I am using libpcap library. I have made one packet sniffer C program using pcap.h. Now I want to block packet开发者_高级运维s coming on port 23 on my computer via eth0 device. I tried pcap_filter function but it is not useful for blocking. Please explain to me how to code this functionality using c program.

Libpcap is just used for packet capturing, i.e. making packets available for use in other programs. It does not perform any network setup, like blocking, opening ports. In this sense pcap is a purely passive monitoring tool.

I am not sure what you want to do. As far as I see it, there are two possibilities:

1. You actually want to block the packets, so that your computer will not process them in any way. You should use a firewall for that and just block this port. Any decent firewall should be able to do that fairly easy. But you should be aware, that this also means no one will be able to ssh into your system. So if you do that on a remote system, you have effectively locked out yourself.

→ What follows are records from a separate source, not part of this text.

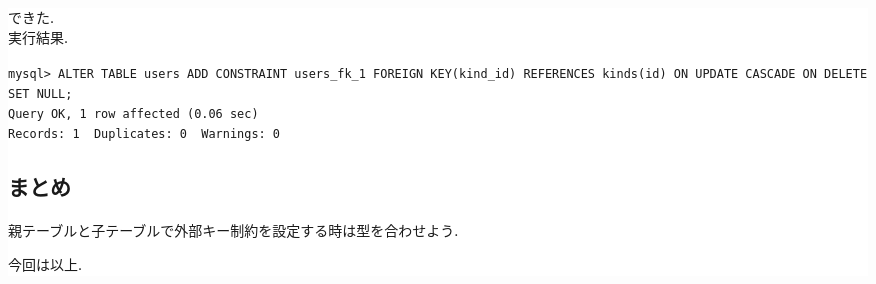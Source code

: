 できた.  
実行結果.

```
mysql> ALTER TABLE users ADD CONSTRAINT users_fk_1 FOREIGN KEY(kind_id) REFERENCES kinds(id) ON UPDATE CASCADE ON DELETE SET NULL;
Query OK, 1 row affected (0.06 sec)
Records: 1  Duplicates: 0  Warnings: 0
```

## まとめ

親テーブルと子テーブルで外部キー制約を設定する時は型を合わせよう.

今回は以上.

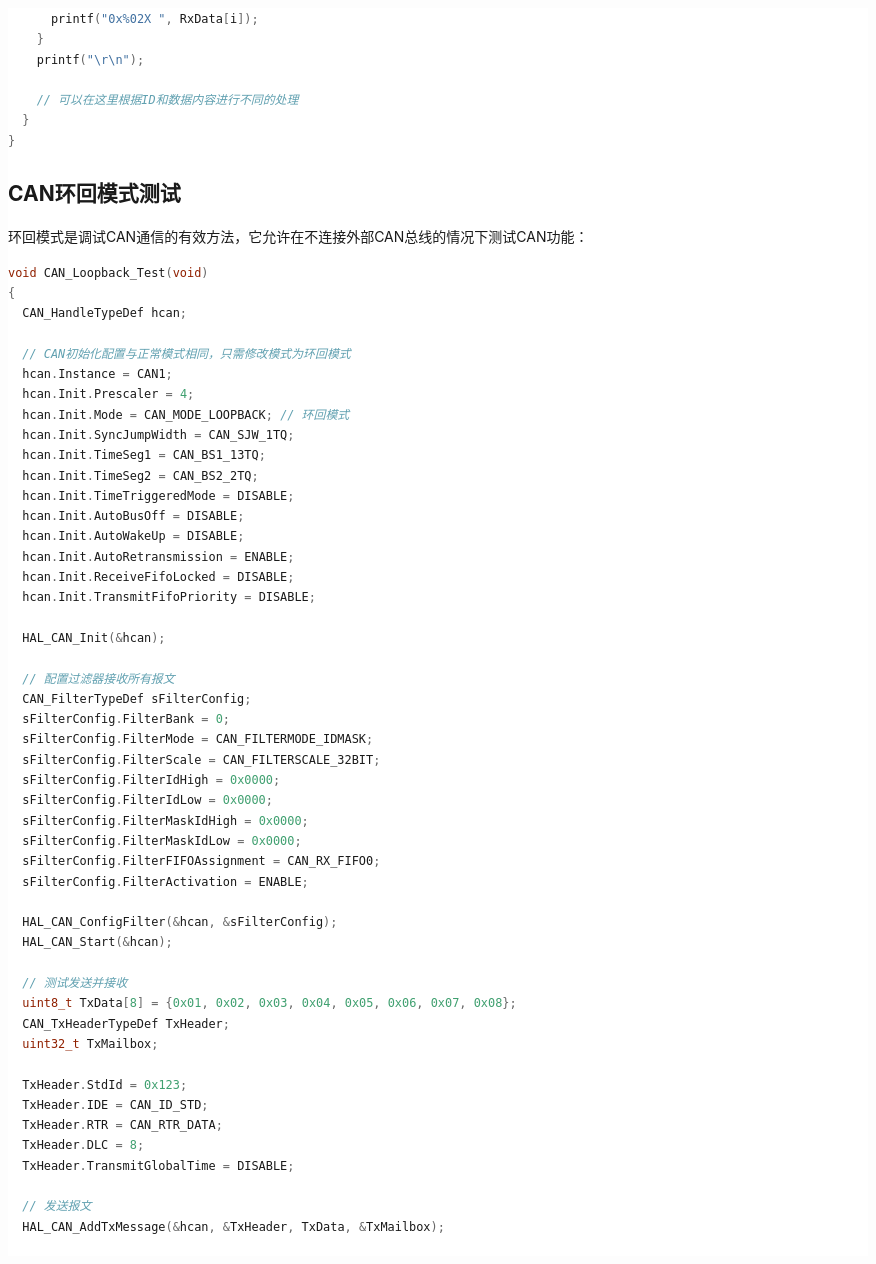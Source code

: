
 ```c
      printf("0x%02X ", RxData[i]);
    }
    printf("\r\n");
    
    // 可以在这里根据ID和数据内容进行不同的处理
  }
}
```

## CAN环回模式测试

环回模式是调试CAN通信的有效方法，它允许在不连接外部CAN总线的情况下测试CAN功能：

```c
void CAN_Loopback_Test(void)
{
  CAN_HandleTypeDef hcan;
  
  // CAN初始化配置与正常模式相同，只需修改模式为环回模式
  hcan.Instance = CAN1;
  hcan.Init.Prescaler = 4;
  hcan.Init.Mode = CAN_MODE_LOOPBACK; // 环回模式
  hcan.Init.SyncJumpWidth = CAN_SJW_1TQ;
  hcan.Init.TimeSeg1 = CAN_BS1_13TQ;
  hcan.Init.TimeSeg2 = CAN_BS2_2TQ;
  hcan.Init.TimeTriggeredMode = DISABLE;
  hcan.Init.AutoBusOff = DISABLE;
  hcan.Init.AutoWakeUp = DISABLE;
  hcan.Init.AutoRetransmission = ENABLE;
  hcan.Init.ReceiveFifoLocked = DISABLE;
  hcan.Init.TransmitFifoPriority = DISABLE;
  
  HAL_CAN_Init(&hcan);
  
  // 配置过滤器接收所有报文
  CAN_FilterTypeDef sFilterConfig;
  sFilterConfig.FilterBank = 0;
  sFilterConfig.FilterMode = CAN_FILTERMODE_IDMASK;
  sFilterConfig.FilterScale = CAN_FILTERSCALE_32BIT;
  sFilterConfig.FilterIdHigh = 0x0000;
  sFilterConfig.FilterIdLow = 0x0000;
  sFilterConfig.FilterMaskIdHigh = 0x0000;
  sFilterConfig.FilterMaskIdLow = 0x0000;
  sFilterConfig.FilterFIFOAssignment = CAN_RX_FIFO0;
  sFilterConfig.FilterActivation = ENABLE;
  
  HAL_CAN_ConfigFilter(&hcan, &sFilterConfig);
  HAL_CAN_Start(&hcan);
  
  // 测试发送并接收
  uint8_t TxData[8] = {0x01, 0x02, 0x03, 0x04, 0x05, 0x06, 0x07, 0x08};
  CAN_TxHeaderTypeDef TxHeader;
  uint32_t TxMailbox;
  
  TxHeader.StdId = 0x123;
  TxHeader.IDE = CAN_ID_STD;
  TxHeader.RTR = CAN_RTR_DATA;
  TxHeader.DLC = 8;
  TxHeader.TransmitGlobalTime = DISABLE;
  
  // 发送报文
  HAL_CAN_AddTxMessage(&hcan, &TxHeader, TxData, &TxMailbox);
  
```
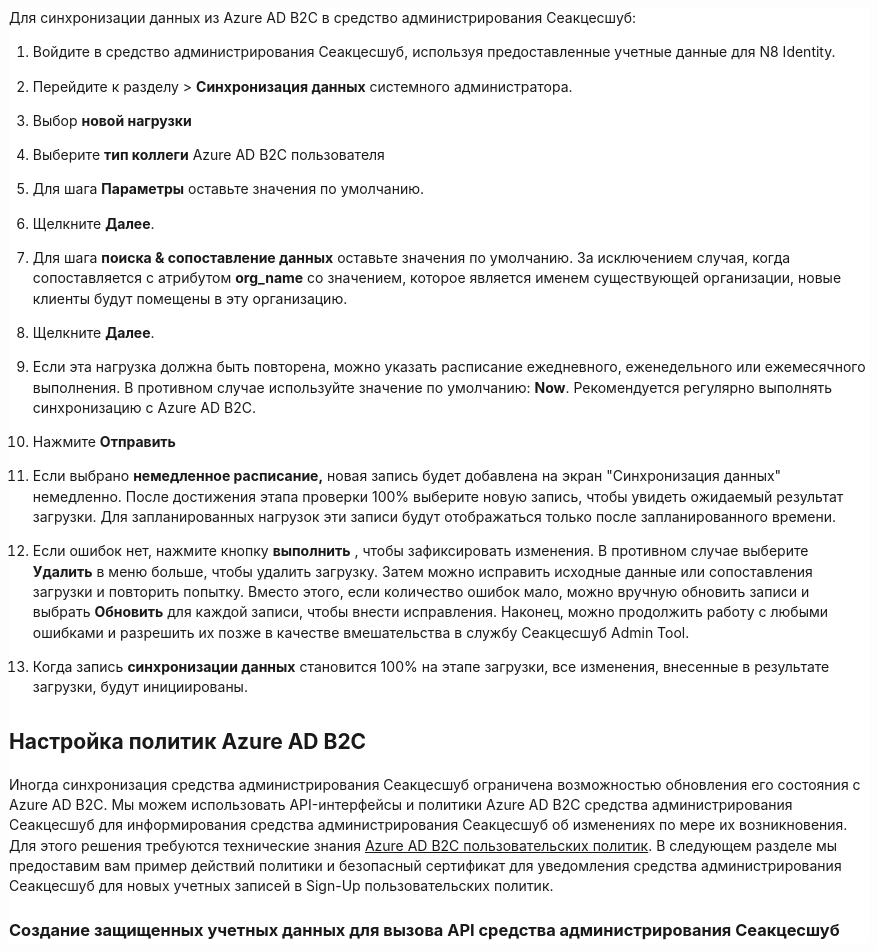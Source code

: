 Для синхронизации данных из Azure AD B2C в средство администрирования Сеакцесшуб:

1. Войдите в средство администрирования Сеакцесшуб, используя предоставленные учетные данные для N8 Identity.

2. Перейдите к разделу  >  **Синхронизация данных** системного администратора.

3. Выбор **новой нагрузки**

4. Выберите **тип коллеги** Azure AD B2C пользователя

5. Для шага **Параметры** оставьте значения по умолчанию.

6. Щелкните **Далее**.

7. Для шага **поиска & сопоставление данных** оставьте значения по умолчанию. За исключением случая, когда сопоставляется с атрибутом **org_name** со значением, которое является именем существующей организации, новые клиенты будут помещены в эту организацию.

8. Щелкните **Далее**.

9. Если эта нагрузка должна быть повторена, можно указать расписание ежедневного, еженедельного или ежемесячного выполнения. В противном случае используйте значение по умолчанию: **Now**. Рекомендуется регулярно выполнять синхронизацию с Azure AD B2C.

10. Нажмите **Отправить**

11. Если выбрано **немедленное расписание,** новая запись будет добавлена на экран "Синхронизация данных" немедленно. После достижения этапа проверки 100% выберите новую запись, чтобы увидеть ожидаемый результат загрузки. Для запланированных нагрузок эти записи будут отображаться только после запланированного времени.

12. Если ошибок нет, нажмите кнопку **выполнить** , чтобы зафиксировать изменения. В противном случае выберите **Удалить** в меню больше, чтобы удалить загрузку. Затем можно исправить исходные данные или сопоставления загрузки и повторить попытку. Вместо этого, если количество ошибок мало, можно вручную обновить записи и выбрать **Обновить** для каждой записи, чтобы внести исправления. Наконец, можно продолжить работу с любыми ошибками и разрешить их позже в качестве вмешательства в службу Сеакцесшуб Admin Tool.

13. Когда запись **синхронизации данных** становится 100% на этапе загрузки, все изменения, внесенные в результате загрузки, будут инициированы.

## <a name="configure-azure-ad-b2c-policies"></a>Настройка политик Azure AD B2C

Иногда синхронизация средства администрирования Сеакцесшуб ограничена возможностью обновления его состояния с Azure AD B2C. Мы можем использовать API-интерфейсы и политики Azure AD B2C средства администрирования Сеакцесшуб для информирования средства администрирования Сеакцесшуб об изменениях по мере их возникновения. Для этого решения требуются технические знания [Azure AD B2C пользовательских политик](./custom-policy-get-started.md). В следующем разделе мы предоставим вам пример действий политики и безопасный сертификат для уведомления средства администрирования Сеакцесшуб для новых учетных записей в Sign-Up пользовательских политик.

### <a name="create-a-secure-credential-to-invoke-theaccesshub-admin-tools-api"></a>Создание защищенных учетных данных для вызова API средства администрирования Сеакцесшуб
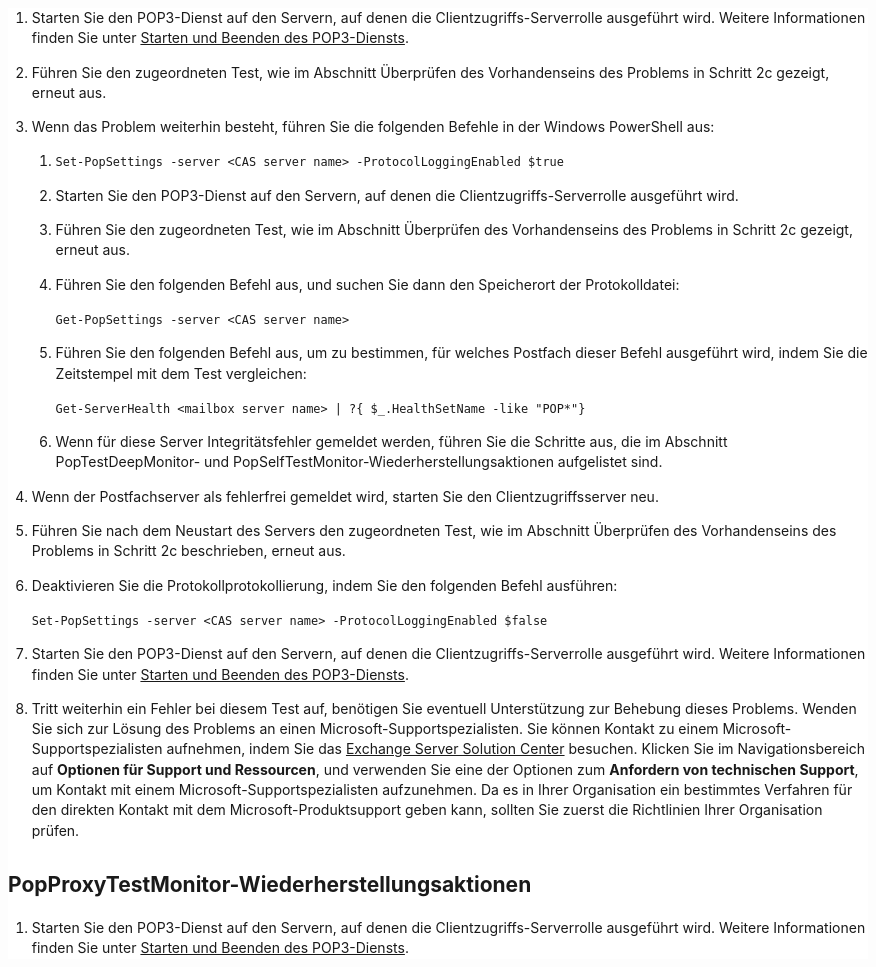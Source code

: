 1.  Starten Sie den POP3-Dienst auf den Servern, auf denen die Clientzugriffs-Serverrolle ausgeführt wird. Weitere Informationen finden Sie unter [Starten und Beenden des POP3-Diensts](https://technet.microsoft.com/de-de/library/aa997475\(v=exchg.150\)).

2.  Führen Sie den zugeordneten Test, wie im Abschnitt Überprüfen des Vorhandenseins des Problems in Schritt 2c gezeigt, erneut aus.

3.  Wenn das Problem weiterhin besteht, führen Sie die folgenden Befehle in der Windows PowerShell aus:
    
    1.  ``` 
        Set-PopSettings -server <CAS server name> -ProtocolLoggingEnabled $true
        ```
    
    2.  Starten Sie den POP3-Dienst auf den Servern, auf denen die Clientzugriffs-Serverrolle ausgeführt wird.
    
    3.  Führen Sie den zugeordneten Test, wie im Abschnitt Überprüfen des Vorhandenseins des Problems in Schritt 2c gezeigt, erneut aus.
    
    4.  Führen Sie den folgenden Befehl aus, und suchen Sie dann den Speicherort der Protokolldatei:
        
            Get-PopSettings -server <CAS server name>
    
    5.  Führen Sie den folgenden Befehl aus, um zu bestimmen, für welches Postfach dieser Befehl ausgeführt wird, indem Sie die Zeitstempel mit dem Test vergleichen:
        
            Get-ServerHealth <mailbox server name> | ?{ $_.HealthSetName -like "POP*"}
    
    6.  Wenn für diese Server Integritätsfehler gemeldet werden, führen Sie die Schritte aus, die im Abschnitt PopTestDeepMonitor- und PopSelfTestMonitor-Wiederherstellungsaktionen aufgelistet sind.

4.  Wenn der Postfachserver als fehlerfrei gemeldet wird, starten Sie den Clientzugriffsserver neu.

5.  Führen Sie nach dem Neustart des Servers den zugeordneten Test, wie im Abschnitt Überprüfen des Vorhandenseins des Problems in Schritt 2c beschrieben, erneut aus.

6.  Deaktivieren Sie die Protokollprotokollierung, indem Sie den folgenden Befehl ausführen:
    
        Set-PopSettings -server <CAS server name> -ProtocolLoggingEnabled $false

7.  Starten Sie den POP3-Dienst auf den Servern, auf denen die Clientzugriffs-Serverrolle ausgeführt wird. Weitere Informationen finden Sie unter [Starten und Beenden des POP3-Diensts](https://technet.microsoft.com/de-de/library/aa997475\(v=exchg.150\)).

8.  Tritt weiterhin ein Fehler bei diesem Test auf, benötigen Sie eventuell Unterstützung zur Behebung dieses Problems. Wenden Sie sich zur Lösung des Problems an einen Microsoft-Supportspezialisten. Sie können Kontakt zu einem Microsoft-Supportspezialisten aufnehmen, indem Sie das [Exchange Server Solution Center](http://go.microsoft.com/fwlink/p/?linkid=180809) besuchen. Klicken Sie im Navigationsbereich auf **Optionen für Support und Ressourcen**, und verwenden Sie eine der Optionen zum **Anfordern von technischen Support**, um Kontakt mit einem Microsoft-Supportspezialisten aufzunehmen. Da es in Ihrer Organisation ein bestimmtes Verfahren für den direkten Kontakt mit dem Microsoft-Produktsupport geben kann, sollten Sie zuerst die Richtlinien Ihrer Organisation prüfen.

## PopProxyTestMonitor-Wiederherstellungsaktionen

1.  Starten Sie den POP3-Dienst auf den Servern, auf denen die Clientzugriffs-Serverrolle ausgeführt wird. Weitere Informationen finden Sie unter [Starten und Beenden des POP3-Diensts](https://technet.microsoft.com/de-de/library/aa997475\(v=exchg.150\)).
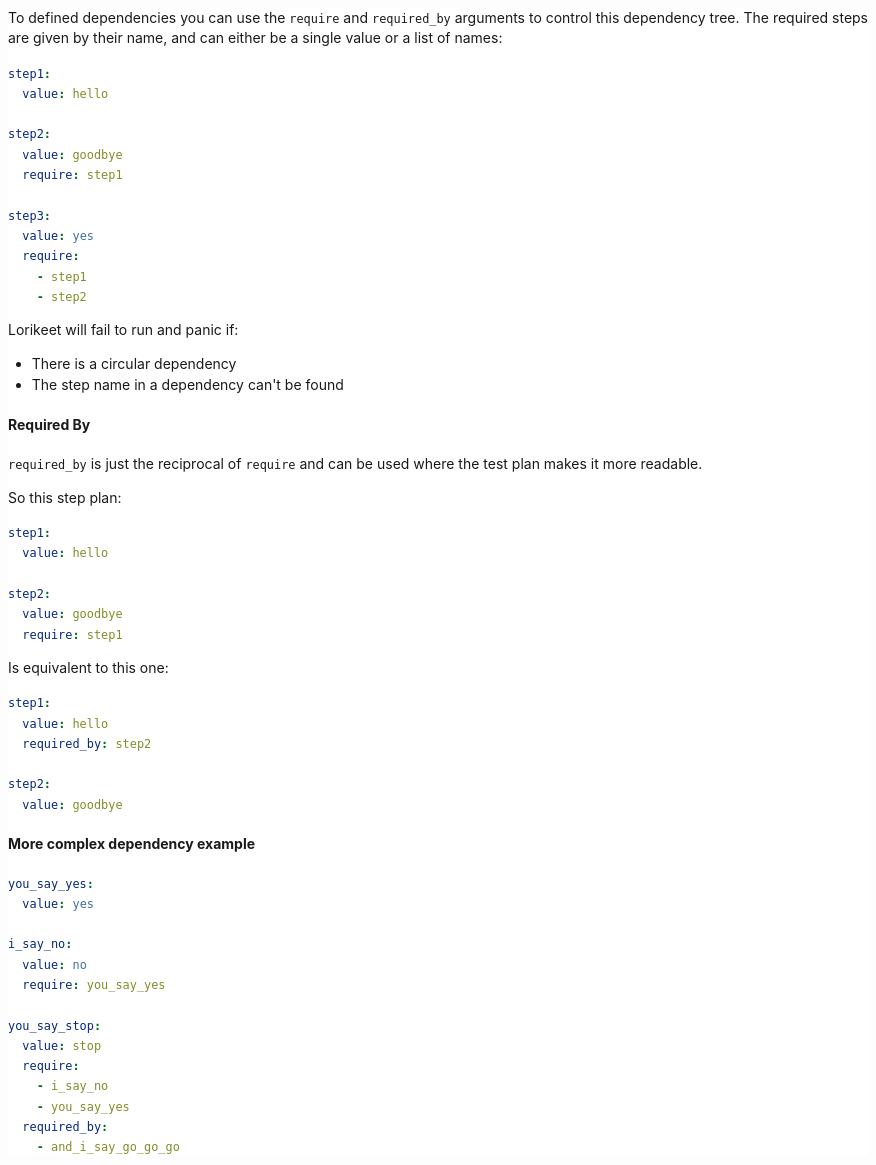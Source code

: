 To defined dependencies you can use the `require` and `required_by` arguments to control this dependency tree.  The required steps are given by their name, and can either be a single value or a list of names:

```yaml
step1:
  value: hello

step2:
  value: goodbye
  require: step1

step3:
  value: yes
  require:
    - step1
    - step2
```

Lorikeet will fail to run and panic if:

* There is a circular dependency
* The step name in a dependency can't be found

#### Required By

`required_by` is just the reciprocal of `require` and can be used where the test plan makes it more readable.

So this step plan:

```yaml
step1:
  value: hello

step2:
  value: goodbye
  require: step1
```

Is equivalent to this one:

```yaml
step1:
  value: hello
  required_by: step2

step2:
  value: goodbye
```

#### More complex dependency example

```yaml
you_say_yes:
  value: yes

i_say_no:
  value: no
  require: you_say_yes

you_say_stop:
  value: stop
  require: 
    - i_say_no
    - you_say_yes
  required_by:
    - and_i_say_go_go_go

```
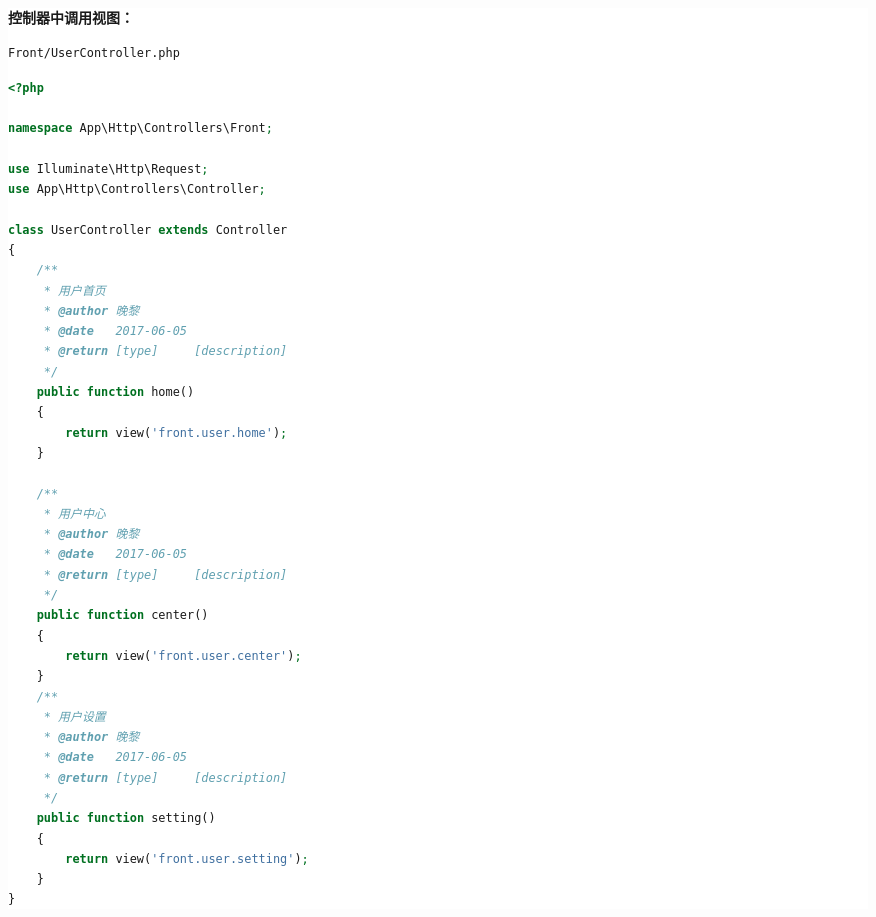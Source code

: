 **控制器中调用视图：**

`Front/UserController.php`

```php
<?php

namespace App\Http\Controllers\Front;

use Illuminate\Http\Request;
use App\Http\Controllers\Controller;

class UserController extends Controller
{
	/**
	 * 用户首页
	 * @author 晚黎
	 * @date   2017-06-05
	 * @return [type]     [description]
	 */
    public function home()
    {
    	return view('front.user.home');
    }

    /**
     * 用户中心
     * @author 晚黎
     * @date   2017-06-05
     * @return [type]     [description]
     */
    public function center()
    {
    	return view('front.user.center');
    }
    /**
     * 用户设置
     * @author 晚黎
     * @date   2017-06-05
     * @return [type]     [description]
     */
    public function setting()
    {
    	return view('front.user.setting');
    }
}
```

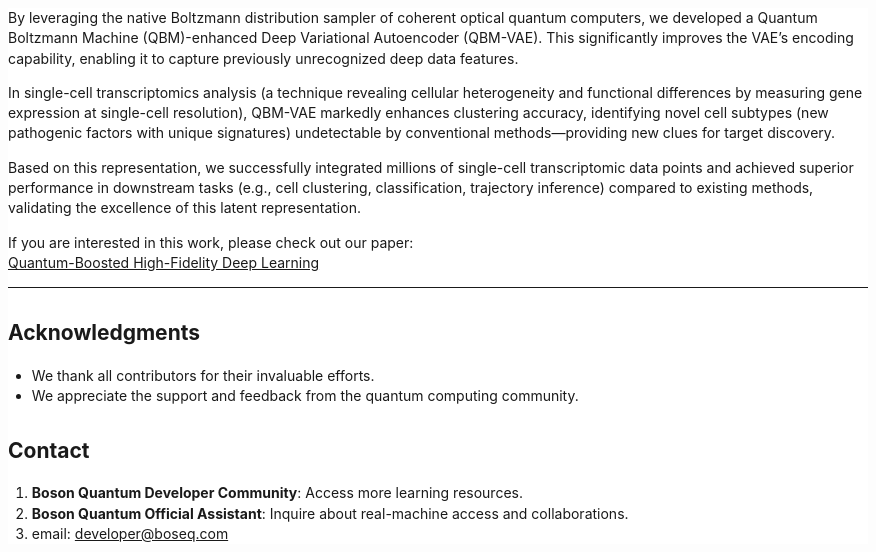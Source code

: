 By leveraging the native Boltzmann distribution sampler of coherent optical quantum computers, we developed a Quantum Boltzmann Machine (QBM)-enhanced Deep Variational Autoencoder (QBM-VAE). This significantly improves the VAE’s encoding capability, enabling it to capture previously unrecognized deep data features.  

In single-cell transcriptomics analysis (a technique revealing cellular heterogeneity and functional differences by measuring gene expression at single-cell resolution), QBM-VAE markedly enhances clustering accuracy, identifying novel cell subtypes (new pathogenic factors with unique signatures) undetectable by conventional methods—providing new clues for target discovery.  

Based on this representation, we successfully integrated millions of single-cell transcriptomic data points and achieved superior performance in downstream tasks (e.g., cell clustering, classification, trajectory inference) compared to existing methods, validating the excellence of this latent representation.  

If you are interested in this work, please check out our paper:  
[Quantum-Boosted High-Fidelity Deep Learning](ttps://arxiv.org/pdf/2508.11190)

---  

## Acknowledgments  
- We thank all contributors for their invaluable efforts.  
- We appreciate the support and feedback from the quantum computing community.  

## Contact  
1. **Boson Quantum Developer Community**: Access more learning resources.  
2. **Boson Quantum Official Assistant**: Inquire about real-machine access and collaborations.  
3. email: developer@boseq.com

2. You still want other programs (sshd) to listen on port 23 but all this traffic is annoying you in your application. Libpcap has a filtering function for that, that is quite powerful. With this function you can pass small scripts to libpcap and have it only report packets that fit. Look up filtering in the pcap documentation for more information. This will however not "block the traffic" just stop pcap from capturing it.

Actually using pcap you are not able to build firewall. This is because packets seen inside your sniffer (built using pcap) are just copy of packets which (with or without sniffer) are consumed by network stack. In other words: using filters in pcap will cause that you will not see copies of original packets (as far as I know pcap compiles filters and add those to kernel so that on kernel level copy will not be done); anyway original packet will go to network stack anyway.

The solution of your problem most probably could be done by netfilter. You can register in NF_IP_PRE_ROUTING hook and there decide to drop or allow given traffic.